### What to do
When you reach the line containing "- Mongoose models and schemas" in the records below, start copying exactly, and stop once you have copied the line containing "1. Set environment variables".

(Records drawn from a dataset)
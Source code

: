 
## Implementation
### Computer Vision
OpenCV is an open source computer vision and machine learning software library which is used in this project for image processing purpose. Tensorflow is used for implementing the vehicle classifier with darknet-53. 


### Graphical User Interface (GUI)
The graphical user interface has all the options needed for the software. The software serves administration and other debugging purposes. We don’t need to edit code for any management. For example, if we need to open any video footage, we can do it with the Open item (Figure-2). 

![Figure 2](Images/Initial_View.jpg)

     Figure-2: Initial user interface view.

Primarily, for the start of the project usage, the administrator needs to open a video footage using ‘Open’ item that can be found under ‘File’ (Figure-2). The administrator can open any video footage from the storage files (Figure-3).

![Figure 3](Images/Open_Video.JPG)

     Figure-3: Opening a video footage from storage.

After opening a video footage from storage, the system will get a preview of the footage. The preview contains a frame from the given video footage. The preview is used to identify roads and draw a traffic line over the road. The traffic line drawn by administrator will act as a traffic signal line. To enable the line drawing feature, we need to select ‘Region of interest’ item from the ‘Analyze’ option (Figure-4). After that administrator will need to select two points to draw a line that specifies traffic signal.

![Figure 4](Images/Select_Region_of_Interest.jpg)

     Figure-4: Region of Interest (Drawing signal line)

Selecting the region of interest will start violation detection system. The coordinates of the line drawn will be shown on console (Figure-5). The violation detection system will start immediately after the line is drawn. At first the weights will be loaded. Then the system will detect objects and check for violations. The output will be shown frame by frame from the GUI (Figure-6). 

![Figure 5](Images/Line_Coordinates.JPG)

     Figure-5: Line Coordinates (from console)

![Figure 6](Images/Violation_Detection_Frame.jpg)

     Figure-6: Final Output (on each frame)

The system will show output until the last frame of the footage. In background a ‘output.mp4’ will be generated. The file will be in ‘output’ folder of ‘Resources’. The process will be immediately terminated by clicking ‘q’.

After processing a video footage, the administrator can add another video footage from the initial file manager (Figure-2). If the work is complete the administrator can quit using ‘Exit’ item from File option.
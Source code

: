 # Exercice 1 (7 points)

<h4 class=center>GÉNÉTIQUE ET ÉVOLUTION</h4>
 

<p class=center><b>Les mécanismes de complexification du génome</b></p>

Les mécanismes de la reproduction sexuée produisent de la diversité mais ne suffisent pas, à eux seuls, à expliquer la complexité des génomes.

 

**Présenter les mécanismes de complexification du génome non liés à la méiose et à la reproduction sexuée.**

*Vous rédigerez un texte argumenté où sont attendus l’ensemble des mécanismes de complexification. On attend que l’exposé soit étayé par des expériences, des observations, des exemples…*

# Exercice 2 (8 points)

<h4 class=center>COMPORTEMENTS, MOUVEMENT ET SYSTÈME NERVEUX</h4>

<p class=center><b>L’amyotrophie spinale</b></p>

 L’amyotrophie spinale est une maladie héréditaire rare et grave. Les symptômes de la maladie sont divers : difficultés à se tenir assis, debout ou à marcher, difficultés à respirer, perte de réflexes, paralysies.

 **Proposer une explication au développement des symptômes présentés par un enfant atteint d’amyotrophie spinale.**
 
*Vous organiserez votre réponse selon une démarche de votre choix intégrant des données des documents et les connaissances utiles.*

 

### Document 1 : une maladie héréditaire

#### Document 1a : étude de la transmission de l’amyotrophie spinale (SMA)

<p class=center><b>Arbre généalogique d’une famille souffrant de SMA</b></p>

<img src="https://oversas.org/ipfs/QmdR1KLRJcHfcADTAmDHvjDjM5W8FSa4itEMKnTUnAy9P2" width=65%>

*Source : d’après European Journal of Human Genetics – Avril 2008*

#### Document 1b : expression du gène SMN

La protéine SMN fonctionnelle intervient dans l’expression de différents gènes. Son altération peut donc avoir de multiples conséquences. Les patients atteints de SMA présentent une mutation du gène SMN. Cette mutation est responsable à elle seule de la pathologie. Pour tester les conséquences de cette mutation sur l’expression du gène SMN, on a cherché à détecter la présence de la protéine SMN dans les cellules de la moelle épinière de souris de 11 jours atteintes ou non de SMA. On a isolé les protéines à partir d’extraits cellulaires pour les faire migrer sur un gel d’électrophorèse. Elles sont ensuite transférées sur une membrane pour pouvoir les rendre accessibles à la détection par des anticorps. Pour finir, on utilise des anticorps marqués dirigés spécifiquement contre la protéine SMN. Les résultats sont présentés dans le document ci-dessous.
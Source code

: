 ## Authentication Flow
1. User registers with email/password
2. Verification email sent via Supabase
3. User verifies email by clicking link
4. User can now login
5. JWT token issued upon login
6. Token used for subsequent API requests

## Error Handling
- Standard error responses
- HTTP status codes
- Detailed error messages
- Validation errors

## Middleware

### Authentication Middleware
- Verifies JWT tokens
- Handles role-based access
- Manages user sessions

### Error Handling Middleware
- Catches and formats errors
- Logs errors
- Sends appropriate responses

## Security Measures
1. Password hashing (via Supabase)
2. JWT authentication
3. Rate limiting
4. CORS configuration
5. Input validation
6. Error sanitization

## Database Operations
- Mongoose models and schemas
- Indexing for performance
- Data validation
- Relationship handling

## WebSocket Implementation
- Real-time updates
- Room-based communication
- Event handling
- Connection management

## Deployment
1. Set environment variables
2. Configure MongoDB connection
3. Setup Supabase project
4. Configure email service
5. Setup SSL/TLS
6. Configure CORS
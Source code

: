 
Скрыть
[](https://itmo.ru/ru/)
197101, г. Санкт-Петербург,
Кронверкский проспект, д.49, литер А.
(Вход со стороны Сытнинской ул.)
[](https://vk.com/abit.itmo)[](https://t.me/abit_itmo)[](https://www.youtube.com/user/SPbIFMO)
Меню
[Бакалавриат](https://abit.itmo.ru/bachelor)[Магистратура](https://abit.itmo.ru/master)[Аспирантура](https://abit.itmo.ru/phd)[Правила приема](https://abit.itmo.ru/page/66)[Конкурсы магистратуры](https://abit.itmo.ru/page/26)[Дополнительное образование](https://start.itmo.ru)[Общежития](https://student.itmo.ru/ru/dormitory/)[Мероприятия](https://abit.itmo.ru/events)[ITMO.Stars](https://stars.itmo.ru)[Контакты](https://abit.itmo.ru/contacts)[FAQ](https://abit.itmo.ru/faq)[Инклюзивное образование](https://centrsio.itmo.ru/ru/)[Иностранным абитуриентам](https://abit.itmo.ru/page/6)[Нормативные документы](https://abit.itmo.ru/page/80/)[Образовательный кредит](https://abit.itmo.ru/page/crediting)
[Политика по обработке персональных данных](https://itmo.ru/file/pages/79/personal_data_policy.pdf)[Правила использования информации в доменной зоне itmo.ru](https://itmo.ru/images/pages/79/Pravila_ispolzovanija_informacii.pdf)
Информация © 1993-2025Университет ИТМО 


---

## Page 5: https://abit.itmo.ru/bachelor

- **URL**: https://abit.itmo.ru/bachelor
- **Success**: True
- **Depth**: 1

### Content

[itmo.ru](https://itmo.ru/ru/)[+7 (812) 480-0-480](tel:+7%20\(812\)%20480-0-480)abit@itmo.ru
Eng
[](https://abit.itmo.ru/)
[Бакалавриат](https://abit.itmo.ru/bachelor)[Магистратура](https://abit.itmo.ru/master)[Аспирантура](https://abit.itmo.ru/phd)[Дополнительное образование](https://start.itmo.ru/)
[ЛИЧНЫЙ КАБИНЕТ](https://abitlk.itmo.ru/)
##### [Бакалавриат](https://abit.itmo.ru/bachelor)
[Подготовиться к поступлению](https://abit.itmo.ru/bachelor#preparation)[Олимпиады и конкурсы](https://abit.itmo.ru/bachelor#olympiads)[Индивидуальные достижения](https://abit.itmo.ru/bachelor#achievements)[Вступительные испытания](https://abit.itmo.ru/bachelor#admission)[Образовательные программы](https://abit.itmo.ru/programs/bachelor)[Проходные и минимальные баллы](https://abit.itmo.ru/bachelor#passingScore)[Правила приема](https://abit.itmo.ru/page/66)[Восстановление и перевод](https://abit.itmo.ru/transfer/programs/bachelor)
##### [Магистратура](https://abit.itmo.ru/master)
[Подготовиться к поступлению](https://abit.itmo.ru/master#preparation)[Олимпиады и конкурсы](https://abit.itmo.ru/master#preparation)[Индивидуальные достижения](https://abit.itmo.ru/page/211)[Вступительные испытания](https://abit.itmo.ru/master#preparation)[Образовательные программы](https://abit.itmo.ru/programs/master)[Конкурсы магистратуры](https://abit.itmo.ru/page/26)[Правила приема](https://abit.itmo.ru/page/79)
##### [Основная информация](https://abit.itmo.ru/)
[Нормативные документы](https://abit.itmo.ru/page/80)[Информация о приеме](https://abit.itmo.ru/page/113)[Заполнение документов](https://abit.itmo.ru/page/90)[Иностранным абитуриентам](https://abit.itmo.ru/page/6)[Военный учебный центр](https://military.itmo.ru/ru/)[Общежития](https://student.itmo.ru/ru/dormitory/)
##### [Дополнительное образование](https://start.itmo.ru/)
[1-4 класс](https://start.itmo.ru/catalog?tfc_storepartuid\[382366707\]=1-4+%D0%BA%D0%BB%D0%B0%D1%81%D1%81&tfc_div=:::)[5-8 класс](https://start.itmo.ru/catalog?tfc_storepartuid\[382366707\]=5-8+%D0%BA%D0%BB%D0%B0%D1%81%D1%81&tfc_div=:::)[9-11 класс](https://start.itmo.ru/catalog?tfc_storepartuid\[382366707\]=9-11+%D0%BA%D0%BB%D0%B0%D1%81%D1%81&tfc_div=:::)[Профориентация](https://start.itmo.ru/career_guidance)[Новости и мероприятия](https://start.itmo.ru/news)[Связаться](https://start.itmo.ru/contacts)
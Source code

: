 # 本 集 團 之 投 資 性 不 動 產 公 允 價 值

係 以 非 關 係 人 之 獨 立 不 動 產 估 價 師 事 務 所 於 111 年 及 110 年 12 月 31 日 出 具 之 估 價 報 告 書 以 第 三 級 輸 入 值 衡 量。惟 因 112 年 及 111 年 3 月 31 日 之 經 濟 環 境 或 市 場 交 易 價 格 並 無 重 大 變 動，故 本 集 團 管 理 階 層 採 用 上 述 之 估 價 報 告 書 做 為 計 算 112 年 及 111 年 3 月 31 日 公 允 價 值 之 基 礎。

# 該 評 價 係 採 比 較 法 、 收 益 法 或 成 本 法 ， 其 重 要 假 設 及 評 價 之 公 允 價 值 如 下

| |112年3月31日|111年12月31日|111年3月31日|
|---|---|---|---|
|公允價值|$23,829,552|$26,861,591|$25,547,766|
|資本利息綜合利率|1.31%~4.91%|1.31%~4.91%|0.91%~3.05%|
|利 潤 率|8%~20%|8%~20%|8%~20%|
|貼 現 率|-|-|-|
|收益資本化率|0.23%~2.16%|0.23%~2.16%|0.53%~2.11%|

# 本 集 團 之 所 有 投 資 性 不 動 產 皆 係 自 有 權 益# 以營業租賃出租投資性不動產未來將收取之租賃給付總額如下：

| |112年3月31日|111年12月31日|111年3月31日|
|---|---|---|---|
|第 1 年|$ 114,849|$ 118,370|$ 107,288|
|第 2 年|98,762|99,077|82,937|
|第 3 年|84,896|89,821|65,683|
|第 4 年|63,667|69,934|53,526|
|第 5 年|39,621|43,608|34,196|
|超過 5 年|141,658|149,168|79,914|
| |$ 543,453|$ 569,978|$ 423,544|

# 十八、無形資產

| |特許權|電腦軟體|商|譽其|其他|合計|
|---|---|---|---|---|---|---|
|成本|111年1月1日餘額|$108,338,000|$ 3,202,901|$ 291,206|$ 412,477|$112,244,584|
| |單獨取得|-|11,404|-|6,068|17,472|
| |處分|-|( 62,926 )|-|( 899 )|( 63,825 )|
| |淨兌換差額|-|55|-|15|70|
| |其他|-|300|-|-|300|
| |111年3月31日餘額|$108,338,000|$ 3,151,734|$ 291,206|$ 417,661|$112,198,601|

### Written answer
- Mongoose models and schemas
- Indexing for performance
- Data validation
- Relationship handling

## WebSocket Implementation
- Real-time updates
- Room-based communication
- Event handling
- Connection management

## Deployment
1. Set environment variables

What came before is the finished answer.